Drug treatment of panic disorder is reviewed with focus on recent controlled studies. The efficacy of alprazolam, a triazolobenzodiazepine, and imipramine, a tricyclic antidepressant, has consistently been demonstrated, but there is reasonable evidence that other benzodiazepines or antidepressants might also be effective if equipotent doses are used. Most controlled studies demonstrate drug efficacy on several psychopathological symptoms, including the core symptom panic attacks. Limited evidence indicates that alprazolam may be more efficacious in treating panic attacks than avoidance behaviour, and the reverse when imipramine is concerned. Drug efficacy appears to be most consistently documented in moderately to severely ill panic patients.
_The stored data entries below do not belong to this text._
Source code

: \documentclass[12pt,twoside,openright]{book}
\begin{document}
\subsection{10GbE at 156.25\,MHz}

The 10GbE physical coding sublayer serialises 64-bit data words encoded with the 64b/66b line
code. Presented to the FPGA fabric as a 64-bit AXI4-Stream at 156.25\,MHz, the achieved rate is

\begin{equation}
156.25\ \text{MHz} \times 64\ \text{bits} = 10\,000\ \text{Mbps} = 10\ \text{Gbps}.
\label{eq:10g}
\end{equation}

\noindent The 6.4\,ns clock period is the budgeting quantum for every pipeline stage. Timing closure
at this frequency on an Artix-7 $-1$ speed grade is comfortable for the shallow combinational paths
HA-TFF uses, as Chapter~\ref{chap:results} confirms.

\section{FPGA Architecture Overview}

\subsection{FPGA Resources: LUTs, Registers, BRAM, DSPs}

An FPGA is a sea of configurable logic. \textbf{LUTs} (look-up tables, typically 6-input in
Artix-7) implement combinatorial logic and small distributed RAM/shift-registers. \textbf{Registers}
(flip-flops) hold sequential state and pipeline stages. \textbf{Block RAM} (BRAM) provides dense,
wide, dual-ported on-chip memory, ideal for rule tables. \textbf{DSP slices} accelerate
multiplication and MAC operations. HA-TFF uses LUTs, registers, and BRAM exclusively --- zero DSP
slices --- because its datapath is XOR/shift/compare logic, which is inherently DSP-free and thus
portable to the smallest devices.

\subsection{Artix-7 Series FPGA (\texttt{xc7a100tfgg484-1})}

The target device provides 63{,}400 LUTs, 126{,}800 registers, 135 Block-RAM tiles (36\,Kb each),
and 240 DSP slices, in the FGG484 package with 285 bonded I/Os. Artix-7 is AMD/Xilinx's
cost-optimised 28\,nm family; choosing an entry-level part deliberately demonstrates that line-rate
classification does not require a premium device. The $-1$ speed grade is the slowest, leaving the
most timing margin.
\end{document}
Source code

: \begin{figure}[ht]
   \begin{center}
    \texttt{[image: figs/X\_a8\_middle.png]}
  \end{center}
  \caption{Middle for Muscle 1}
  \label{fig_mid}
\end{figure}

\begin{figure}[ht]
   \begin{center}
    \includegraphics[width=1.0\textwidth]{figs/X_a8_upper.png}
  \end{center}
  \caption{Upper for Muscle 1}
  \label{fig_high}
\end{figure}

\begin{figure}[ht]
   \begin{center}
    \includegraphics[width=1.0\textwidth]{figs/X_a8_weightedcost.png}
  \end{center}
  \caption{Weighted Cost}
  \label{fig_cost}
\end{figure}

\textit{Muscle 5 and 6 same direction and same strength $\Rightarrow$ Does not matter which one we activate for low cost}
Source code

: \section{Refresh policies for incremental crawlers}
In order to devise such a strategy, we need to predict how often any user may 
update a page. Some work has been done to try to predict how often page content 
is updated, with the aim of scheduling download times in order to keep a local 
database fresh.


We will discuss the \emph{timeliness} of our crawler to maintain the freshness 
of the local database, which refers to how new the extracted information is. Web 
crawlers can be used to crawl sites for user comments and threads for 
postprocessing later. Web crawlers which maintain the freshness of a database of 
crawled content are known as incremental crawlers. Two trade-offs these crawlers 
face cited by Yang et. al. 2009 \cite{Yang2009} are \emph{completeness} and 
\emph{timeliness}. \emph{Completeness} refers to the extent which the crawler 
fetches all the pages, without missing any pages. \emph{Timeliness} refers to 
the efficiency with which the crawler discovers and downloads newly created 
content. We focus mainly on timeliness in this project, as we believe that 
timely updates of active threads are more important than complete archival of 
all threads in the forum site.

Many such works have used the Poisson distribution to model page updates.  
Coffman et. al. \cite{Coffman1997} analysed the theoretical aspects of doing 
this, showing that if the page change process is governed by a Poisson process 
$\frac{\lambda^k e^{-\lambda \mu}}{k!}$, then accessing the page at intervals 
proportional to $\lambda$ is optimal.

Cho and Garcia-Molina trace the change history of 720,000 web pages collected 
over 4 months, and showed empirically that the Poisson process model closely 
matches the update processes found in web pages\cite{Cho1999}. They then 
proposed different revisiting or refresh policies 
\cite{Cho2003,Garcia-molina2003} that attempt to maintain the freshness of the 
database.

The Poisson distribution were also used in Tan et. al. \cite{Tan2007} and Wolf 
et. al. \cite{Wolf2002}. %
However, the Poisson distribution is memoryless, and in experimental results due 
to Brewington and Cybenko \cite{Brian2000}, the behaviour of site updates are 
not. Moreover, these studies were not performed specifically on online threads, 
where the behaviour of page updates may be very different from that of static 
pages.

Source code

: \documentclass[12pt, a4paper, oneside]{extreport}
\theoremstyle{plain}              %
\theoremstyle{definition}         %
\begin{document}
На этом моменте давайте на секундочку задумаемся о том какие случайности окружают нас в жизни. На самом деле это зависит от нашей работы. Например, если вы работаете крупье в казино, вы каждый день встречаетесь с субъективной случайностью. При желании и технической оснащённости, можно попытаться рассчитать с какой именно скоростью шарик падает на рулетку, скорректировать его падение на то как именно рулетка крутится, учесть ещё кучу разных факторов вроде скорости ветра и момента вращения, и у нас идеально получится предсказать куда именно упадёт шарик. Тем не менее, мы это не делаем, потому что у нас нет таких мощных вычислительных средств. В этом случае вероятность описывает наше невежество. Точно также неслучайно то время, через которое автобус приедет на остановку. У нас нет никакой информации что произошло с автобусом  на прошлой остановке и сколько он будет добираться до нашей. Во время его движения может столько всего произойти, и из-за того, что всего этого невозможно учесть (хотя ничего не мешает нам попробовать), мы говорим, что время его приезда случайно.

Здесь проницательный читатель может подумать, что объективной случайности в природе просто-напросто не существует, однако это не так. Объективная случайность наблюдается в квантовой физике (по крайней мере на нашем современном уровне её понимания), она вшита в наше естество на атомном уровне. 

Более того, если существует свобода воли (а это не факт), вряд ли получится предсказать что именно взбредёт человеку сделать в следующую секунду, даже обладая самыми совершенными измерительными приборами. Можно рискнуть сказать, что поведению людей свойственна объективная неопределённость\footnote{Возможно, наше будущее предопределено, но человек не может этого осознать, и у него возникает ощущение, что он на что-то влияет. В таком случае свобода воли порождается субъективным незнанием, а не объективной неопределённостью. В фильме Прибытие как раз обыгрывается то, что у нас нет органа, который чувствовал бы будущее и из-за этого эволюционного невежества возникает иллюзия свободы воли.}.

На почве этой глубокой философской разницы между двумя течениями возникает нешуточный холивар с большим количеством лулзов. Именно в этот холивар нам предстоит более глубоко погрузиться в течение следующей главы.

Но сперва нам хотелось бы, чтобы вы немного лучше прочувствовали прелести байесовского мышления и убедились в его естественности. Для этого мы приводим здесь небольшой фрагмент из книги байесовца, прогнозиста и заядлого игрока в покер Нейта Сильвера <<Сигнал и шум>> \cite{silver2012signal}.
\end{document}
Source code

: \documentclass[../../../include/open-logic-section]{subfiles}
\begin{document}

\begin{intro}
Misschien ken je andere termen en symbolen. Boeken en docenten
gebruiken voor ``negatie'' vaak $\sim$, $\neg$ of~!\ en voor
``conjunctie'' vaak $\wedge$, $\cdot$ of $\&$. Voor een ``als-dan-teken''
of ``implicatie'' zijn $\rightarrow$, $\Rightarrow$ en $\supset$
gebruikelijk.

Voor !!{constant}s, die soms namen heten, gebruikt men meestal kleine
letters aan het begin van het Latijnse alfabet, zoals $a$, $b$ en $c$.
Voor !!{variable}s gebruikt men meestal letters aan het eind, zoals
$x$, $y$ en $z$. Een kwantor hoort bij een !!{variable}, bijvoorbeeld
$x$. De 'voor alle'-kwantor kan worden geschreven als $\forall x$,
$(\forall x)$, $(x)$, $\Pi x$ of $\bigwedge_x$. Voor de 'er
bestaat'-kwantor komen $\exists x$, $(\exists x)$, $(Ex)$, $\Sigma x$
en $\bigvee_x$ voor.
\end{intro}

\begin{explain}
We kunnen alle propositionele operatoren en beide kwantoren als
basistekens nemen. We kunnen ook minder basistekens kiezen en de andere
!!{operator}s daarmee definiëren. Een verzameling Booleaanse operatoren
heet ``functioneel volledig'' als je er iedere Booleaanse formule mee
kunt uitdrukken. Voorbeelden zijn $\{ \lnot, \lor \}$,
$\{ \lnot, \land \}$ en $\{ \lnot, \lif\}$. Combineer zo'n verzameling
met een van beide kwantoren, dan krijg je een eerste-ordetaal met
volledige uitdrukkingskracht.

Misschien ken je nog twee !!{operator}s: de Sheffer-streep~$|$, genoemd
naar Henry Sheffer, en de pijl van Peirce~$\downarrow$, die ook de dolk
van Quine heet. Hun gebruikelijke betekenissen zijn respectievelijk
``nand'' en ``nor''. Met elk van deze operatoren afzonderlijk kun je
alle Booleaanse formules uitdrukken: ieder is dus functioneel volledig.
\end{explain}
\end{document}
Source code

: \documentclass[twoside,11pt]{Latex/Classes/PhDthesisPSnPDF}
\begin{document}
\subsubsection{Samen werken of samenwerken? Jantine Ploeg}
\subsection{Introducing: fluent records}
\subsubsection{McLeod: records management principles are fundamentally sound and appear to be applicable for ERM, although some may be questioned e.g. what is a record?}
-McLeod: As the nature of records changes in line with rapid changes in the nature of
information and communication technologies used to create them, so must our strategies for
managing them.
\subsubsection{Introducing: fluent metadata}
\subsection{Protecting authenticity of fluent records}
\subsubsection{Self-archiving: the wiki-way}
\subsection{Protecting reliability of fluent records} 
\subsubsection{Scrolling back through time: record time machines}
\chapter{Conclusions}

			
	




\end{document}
The benzodiazepines are better tolerated than antidepressants in terms of patient acceptance, and the improvement sets in faster with benzodiazepines. In the presence of depressive symptoms considered secondary to panic attacks and/or agoraphobia, both types of drugs appear efficacious. Difficulty discontinuing high-dose benzodiazepine treatment remains the most important side effect of the treatment but sedation can, like anticholinergic side effects of the tricyclic antidepressants, be troublesome, thereby diminishing patient compliance. The role of newly developed antidepressants with a more specific mode of action and milder side effects awaits evaluation in controlled trials.